● **REQUIREMENT**:
Reproduce the records below in full and word for word, excluding pictures.

>>>

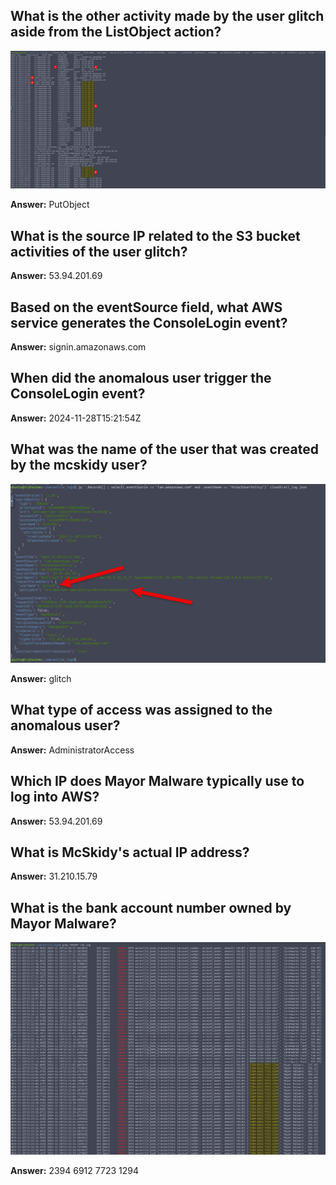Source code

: ## What is the other activity made by the user glitch aside from the ListObject action?

![Summary](./summary.png)

**Answer:** PutObject

## What is the source IP related to the S3 bucket activities of the user glitch?

**Answer:** 53.94.201.69

## Based on the eventSource field, what AWS service generates the ConsoleLogin event?

**Answer:** signin.amazonaws.com

## When did the anomalous user trigger the ConsoleLogin event?

**Answer:** 2024-11-28T15:21:54Z

## What was the name of the user that was created by the mcskidy user?

![Username Policy](./user_name_policy.png)

**Answer:** glitch

## What type of access was assigned to the anomalous user?

**Answer:** AdministratorAccess

## Which IP does Mayor Malware typically use to log into AWS?

**Answer:** 53.94.201.69

## What is McSkidy's actual IP address?

**Answer:** 31.210.15.79

## What is the bank account number owned by Mayor Malware?

![Bank account](./bank_account.png)

**Answer:** 2394 6912 7723 1294
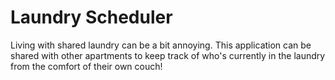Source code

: # Laundry Scheduler
Living with shared laundry can be a bit annoying. This application can be shared with other apartments to keep track of who's currently in the laundry from the comfort of their own couch! 
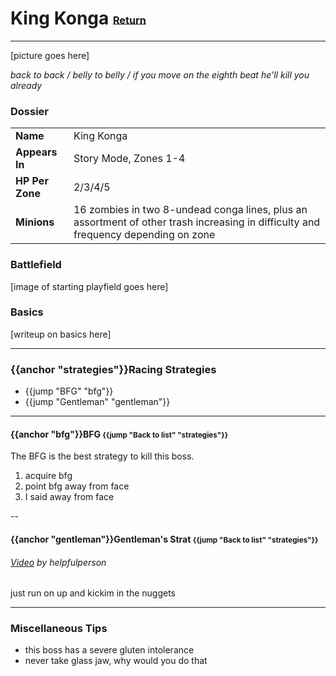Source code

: # King Konga <small><sub><sup>[Return](./)</sup></sub></small>
---

[picture goes here]

_back to back / belly to belly / if you move on the eighth beat he'll kill you already_

### Dossier
|||
|---|---|
|__Name__|King Konga|
|__Appears In__| Story Mode, Zones 1-4|
|__HP Per Zone__| 2/3/4/5|
|__Minions__| 16 zombies in two 8-undead conga lines, plus an assortment of other trash increasing in difficulty and frequency depending on zone|

### Battlefield
[image of starting playfield goes here]

### Basics
[writeup on basics here]

---
### {{anchor "strategies"}}Racing Strategies
- {{jump "BFG" "bfg"}}
- {{jump "Gentleman" "gentleman"}}

---
#### {{anchor "bfg"}}BFG <small>{{jump "Back to list" "strategies"}}</small>

The BFG is the best strategy to kill this boss.

1. acquire bfg
2. point bfg away from face
3. I said away from face

--
#### {{anchor "gentleman"}}Gentleman's Strat <small>{{jump "Back to list" "strategies"}}</small>

###### [Video](http://www.youtube.com/watch?v=ZjK1oEm8MY8) by helpfulperson</small>
just run on up and kickim in the nuggets

---
### Miscellaneous Tips
- this boss has a severe gluten intolerance
- never take glass jaw, why would you do that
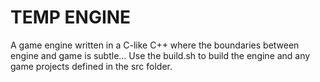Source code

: # TEMP ENGINE

A game engine written in a C-like C++ where the boundaries between engine and game is subtle...
Use the build.sh to build the engine and any game projects defined in the src folder.

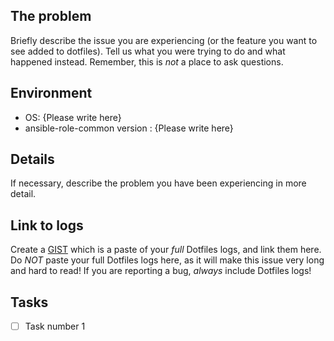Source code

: ## The problem

Briefly describe the issue you are experiencing (or the feature you want to see added to dotfiles). Tell us what you were trying to do and what happened instead. Remember, this is _not_ a place to ask questions.

## Environment

* OS: {Please write here}
* ansible-role-common version : {Please write here}

## Details

If necessary, describe the problem you have been experiencing in more detail.

## Link to logs

Create a [GIST](https://gist.github.com) which is a paste of your _full_ Dotfiles logs, and link them here. 
Do _NOT_ paste your full Dotfiles logs here, as it will make this issue very long and hard to read! 
If you are reporting a bug, _always_ include Dotfiles logs!


## Tasks

* [ ] Task number 1
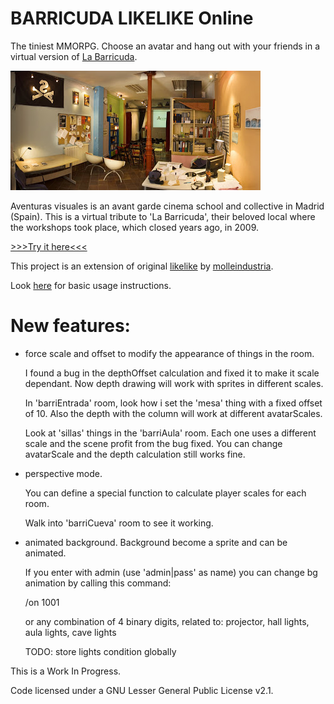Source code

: # BARRICUDA LIKELIKE Online

The tiniest MMORPG. Choose an avatar and hang out with your friends in a virtual version of [La Barricuda](http://labarricuda.blogspot.com/2006/10/instalaciones.html). 

![](Panorama_barricuda.jpg)

Aventuras visuales is an avant garde cinema school and collective in Madrid (Spain). This is a virtual tribute to 'La Barricuda', their beloved local where the workshops took place, which closed years ago, in 2009.

<a href="http://barricuda-likelike.glitch.me" target="_blank">>>>Try it here<<<</a>

This project is an extension of original [likelike](https://github.com/molleindustria/likelike-online) by [molleindustria](molleindustria.org). 

Look [here](https://github.com/molleindustria/likelike-online#readme) for basic usage instructions.


# New features:  

* force scale and offset to modify the appearance of things in the room.

    I found a bug in the depthOffset calculation and fixed it to make it scale dependant. Now depth drawing will work with sprites in different scales. 

    In 'barriEntrada' room, look how i set the 'mesa' thing with a fixed offset of 10. Also the depth with the column will work at different avatarScales.

    Look at 'sillas' things in the 'barriAula' room. Each one uses a different scale and the scene profit from the bug fixed. You can change avatarScale and the depth calculation still works fine.

* perspective mode. 

    You can define a special function to calculate player scales for each room.

    Walk into 'barriCueva' room to see it working.

* animated background.  Background become a sprite and can be animated.

    If you enter with admin (use 'admin|pass' as name) you can change bg animation by calling this command:

    /on 1001

    or any combination of 4 binary digits, related to:   projector, hall lights, aula lights, cave lights

    TODO: store lights condition globally


This is a Work In Progress. 




Code licensed under a GNU Lesser General Public License v2.1.

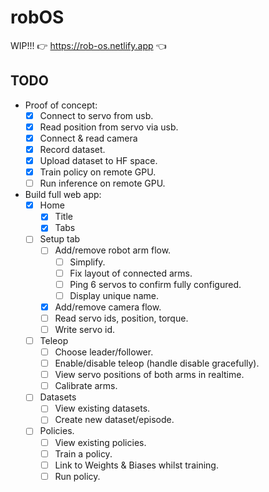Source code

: # robOS

WIP!!!
👉 https://rob-os.netlify.app 👈

## TODO

- Proof of concept:
    - [x] Connect to servo from usb.
    - [x] Read position from servo via usb.
    - [x] Connect & read camera
    - [x] Record dataset.
    - [x] Upload dataset to HF space.
    - [x] Train policy on remote GPU.
    - [ ] Run inference on remote GPU.

- Build full web app:
    - [x] Home
        - [x] Title
        - [x] Tabs
    - [ ] Setup tab
        - [ ] Add/remove robot arm flow.
            - [ ] Simplify.
            - [ ] Fix layout of connected arms.
            - [ ] Ping 6 servos to confirm fully configured.
            - [ ] Display unique name.
        - [x] Add/remove camera flow.
        - [ ] Read servo ids, position, torque.
        - [ ] Write servo id.
    - [ ] Teleop
        - [ ] Choose leader/follower.
        - [ ] Enable/disable teleop (handle disable gracefully).
        - [ ] View servo positions of both arms in realtime.
        - [ ] Calibrate arms.
    - [ ] Datasets
        - [ ] View existing datasets.
        - [ ] Create new dataset/episode.
    - [ ] Policies.
        - [ ] View existing policies.
        - [ ] Train a policy.
        - [ ] Link to Weights & Biases whilst training.
        - [ ] Run policy.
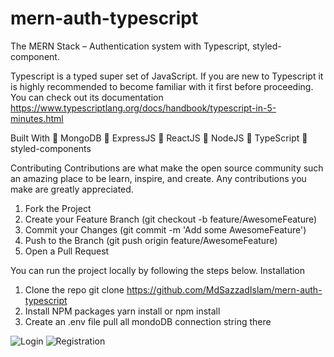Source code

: # mern-auth-typescript
The MERN Stack – Authentication system with Typescript, styled-component.

Typescript is a typed super set of JavaScript. If you are new to Typescript it is highly recommended to become familiar with it first before proceeding. You can check out its documentation https://www.typescriptlang.org/docs/handbook/typescript-in-5-minutes.html

Built With
	MongoDB
	ExpressJS
	ReactJS
	NodeJS
	TypeScript
	styled-components


Contributing
Contributions are what make the open source community such an amazing place to be learn, inspire, and create. Any contributions you make are greatly appreciated.
1.	Fork the Project
2.	Create your Feature Branch (git checkout -b feature/AwesomeFeature)
3.	Commit your Changes (git commit -m 'Add some AwesomeFeature')
4.	Push to the Branch (git push origin feature/AwesomeFeature)
5.	Open a Pull Request

You can run the project locally by following the steps below.
Installation
1.	Clone the repo
git clone https://github.com/MdSazzadIslam/mern-auth-typescript
2.	Install NPM packages
yarn install or npm install
3. Create an .env file pull all mondoDB connection string there

![Login](https://user-images.githubusercontent.com/63356649/121197194-ec4a3a00-c892-11eb-8d3d-11482a52089f.JPG)
![Registration](https://user-images.githubusercontent.com/63356649/121197201-ed7b6700-c892-11eb-8c2c-bc9fb6c6d0c8.JPG)


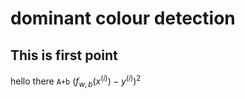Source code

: # dominant colour detection
## This is first point
hello there
<code>A+b</code>
$(f_{w,b}(x^{(i)}) -y^{(i)})^2$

<<<

● **RESULT OF THE TASK**:
Source code

: ## What is the other activity made by the user glitch aside from the ListObject action?

![Summary](./summary.png)

**Answer:** PutObject

## What is the source IP related to the S3 bucket activities of the user glitch?

**Answer:** 53.94.201.69

## Based on the eventSource field, what AWS service generates the ConsoleLogin event?

**Answer:** signin.amazonaws.com

## When did the anomalous user trigger the ConsoleLogin event?

**Answer:** 2024-11-28T15:21:54Z

## What was the name of the user that was created by the mcskidy user?

![Username Policy](./user_name_policy.png)

**Answer:** glitch

## What type of access was assigned to the anomalous user?

**Answer:** AdministratorAccess

## Which IP does Mayor Malware typically use to log into AWS?

**Answer:** 53.94.201.69

## What is McSkidy's actual IP address?

**Answer:** 31.210.15.79

## What is the bank account number owned by Mayor Malware?

![Bank account](./bank_account.png)

**Answer:** 2394 6912 7723 1294
Source code

: # Laundry Scheduler
Living with shared laundry can be a bit annoying. This application can be shared with other apartments to keep track of who's currently in the laundry from the comfort of their own couch! 
Source code

: # King Konga <small><sub><sup>[Return](./)</sup></sub></small>
---

[picture goes here]

_back to back / belly to belly / if you move on the eighth beat he'll kill you already_

### Dossier
|||
|---|---|
|__Name__|King Konga|
|__Appears In__| Story Mode, Zones 1-4|
|__HP Per Zone__| 2/3/4/5|
|__Minions__| 16 zombies in two 8-undead conga lines, plus an assortment of other trash increasing in difficulty and frequency depending on zone|

### Battlefield
[image of starting playfield goes here]

### Basics
[writeup on basics here]

---
### {{anchor "strategies"}}Racing Strategies
- {{jump "BFG" "bfg"}}
- {{jump "Gentleman" "gentleman"}}

---
#### {{anchor "bfg"}}BFG <small>{{jump "Back to list" "strategies"}}</small>

The BFG is the best strategy to kill this boss.

1. acquire bfg
2. point bfg away from face
3. I said away from face

--
#### {{anchor "gentleman"}}Gentleman's Strat <small>{{jump "Back to list" "strategies"}}</small>

###### [Video](http://www.youtube.com/watch?v=ZjK1oEm8MY8) by helpfulperson</small>
just run on up and kickim in the nuggets

---
### Miscellaneous Tips
- this boss has a severe gluten intolerance
- never take glass jaw, why would you do that
Source code

: # TEMP ENGINE

A game engine written in a C-like C++ where the boundaries between engine and game is subtle...
Use the build.sh to build the engine and any game projects defined in the src folder.

Source code

: ## The problem

Briefly describe the issue you are experiencing (or the feature you want to see added to dotfiles). Tell us what you were trying to do and what happened instead. Remember, this is _not_ a place to ask questions.

## Environment

* OS: {Please write here}
* ansible-role-common version : {Please write here}

## Details

If necessary, describe the problem you have been experiencing in more detail.

## Link to logs

Create a [GIST](https://gist.github.com) which is a paste of your _full_ Dotfiles logs, and link them here. 
Do _NOT_ paste your full Dotfiles logs here, as it will make this issue very long and hard to read! 
If you are reporting a bug, _always_ include Dotfiles logs!


## Tasks

* [ ] Task number 1
Source code

: # BARRICUDA LIKELIKE Online

The tiniest MMORPG. Choose an avatar and hang out with your friends in a virtual version of [La Barricuda](http://labarricuda.blogspot.com/2006/10/instalaciones.html). 

![](Panorama_barricuda.jpg)

Aventuras visuales is an avant garde cinema school and collective in Madrid (Spain). This is a virtual tribute to 'La Barricuda', their beloved local where the workshops took place, which closed years ago, in 2009.

<a href="http://barricuda-likelike.glitch.me" target="_blank">>>>Try it here<<<</a>

This project is an extension of original [likelike](https://github.com/molleindustria/likelike-online) by [molleindustria](molleindustria.org). 

Look [here](https://github.com/molleindustria/likelike-online#readme) for basic usage instructions.


# New features:  

* force scale and offset to modify the appearance of things in the room.

    I found a bug in the depthOffset calculation and fixed it to make it scale dependant. Now depth drawing will work with sprites in different scales. 

    In 'barriEntrada' room, look how i set the 'mesa' thing with a fixed offset of 10. Also the depth with the column will work at different avatarScales.

    Look at 'sillas' things in the 'barriAula' room. Each one uses a different scale and the scene profit from the bug fixed. You can change avatarScale and the depth calculation still works fine.

* perspective mode. 

    You can define a special function to calculate player scales for each room.

    Walk into 'barriCueva' room to see it working.

* animated background.  Background become a sprite and can be animated.

    If you enter with admin (use 'admin|pass' as name) you can change bg animation by calling this command:

    /on 1001

    or any combination of 4 binary digits, related to:   projector, hall lights, aula lights, cave lights

    TODO: store lights condition globally


This is a Work In Progress. 




Code licensed under a GNU Lesser General Public License v2.1.

Source code

: # robOS

WIP!!!
👉 https://rob-os.netlify.app 👈

## TODO

- Proof of concept:
    - [x] Connect to servo from usb.
    - [x] Read position from servo via usb.
    - [x] Connect & read camera
    - [x] Record dataset.
    - [x] Upload dataset to HF space.
    - [x] Train policy on remote GPU.
    - [ ] Run inference on remote GPU.

- Build full web app:
    - [x] Home
        - [x] Title
        - [x] Tabs
    - [ ] Setup tab
        - [ ] Add/remove robot arm flow.
            - [ ] Simplify.
            - [ ] Fix layout of connected arms.
            - [ ] Ping 6 servos to confirm fully configured.
            - [ ] Display unique name.
        - [x] Add/remove camera flow.
        - [ ] Read servo ids, position, torque.
        - [ ] Write servo id.
    - [ ] Teleop
        - [ ] Choose leader/follower.
        - [ ] Enable/disable teleop (handle disable gracefully).
        - [ ] View servo positions of both arms in realtime.
        - [ ] Calibrate arms.
    - [ ] Datasets
        - [ ] View existing datasets.
        - [ ] Create new dataset/episode.
    - [ ] Policies.
        - [ ] View existing policies.
        - [ ] Train a policy.
        - [ ] Link to Weights & Biases whilst training.
        - [ ] Run policy.
Source code

: # mern-auth-typescript
The MERN Stack – Authentication system with Typescript, styled-component.

Typescript is a typed super set of JavaScript. If you are new to Typescript it is highly recommended to become familiar with it first before proceeding. You can check out its documentation https://www.typescriptlang.org/docs/handbook/typescript-in-5-minutes.html

Built With
	MongoDB
	ExpressJS
	ReactJS
	NodeJS
	TypeScript
	styled-components


Contributing
Contributions are what make the open source community such an amazing place to be learn, inspire, and create. Any contributions you make are greatly appreciated.
1.	Fork the Project
2.	Create your Feature Branch (git checkout -b feature/AwesomeFeature)
3.	Commit your Changes (git commit -m 'Add some AwesomeFeature')
4.	Push to the Branch (git push origin feature/AwesomeFeature)
5.	Open a Pull Request

You can run the project locally by following the steps below.
Installation
1.	Clone the repo
git clone https://github.com/MdSazzadIslam/mern-auth-typescript
2.	Install NPM packages
yarn install or npm install
3. Create an .env file pull all mondoDB connection string there

![Login](https://user-images.githubusercontent.com/63356649/121197194-ec4a3a00-c892-11eb-8d3d-11482a52089f.JPG)
![Registration](https://user-images.githubusercontent.com/63356649/121197201-ed7b6700-c892-11eb-8c2c-bc9fb6c6d0c8.JPG)


Source code

: # dominant colour detection
## This is first point
hello there
<code>A+b</code>
$(f_{w,b}(x^{(i)}) -y^{(i)})^2$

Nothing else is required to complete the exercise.